Saved data entries
★ ★ ★ ★ ★

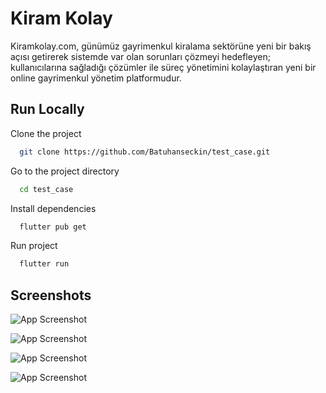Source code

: # Kiram Kolay

Kiramkolay.com, günümüz gayrimenkul kiralama sektörüne yeni bir bakış açısı getirerek sistemde var olan sorunları çözmeyi hedefleyen; kullanıcılarına sağladığı çözümler ile süreç yönetimini kolaylaştıran yeni bir online gayrimenkul yönetim platformudur.

## Run Locally

Clone the project

```bash
  git clone https://github.com/Batuhanseckin/test_case.git
```

Go to the project directory

```bash
  cd test_case
```

Install dependencies

```bash
  flutter pub get
```

Run project

```bash
  flutter run
```
## Screenshots

![App Screenshot](https://www.hizliresim.com/rxoiqc3)

![App Screenshot](https://www.hizliresim.com/lkx2s06)

![App Screenshot](https://www.hizliresim.com/1pfnmk9)

![App Screenshot](https://www.hizliresim.com/18oet2o)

★ ★ ★ ★ ★

Where a line of the records holds the word "project", copy that line.

Result of the task:
Clone the project
Go to the project directory
Run project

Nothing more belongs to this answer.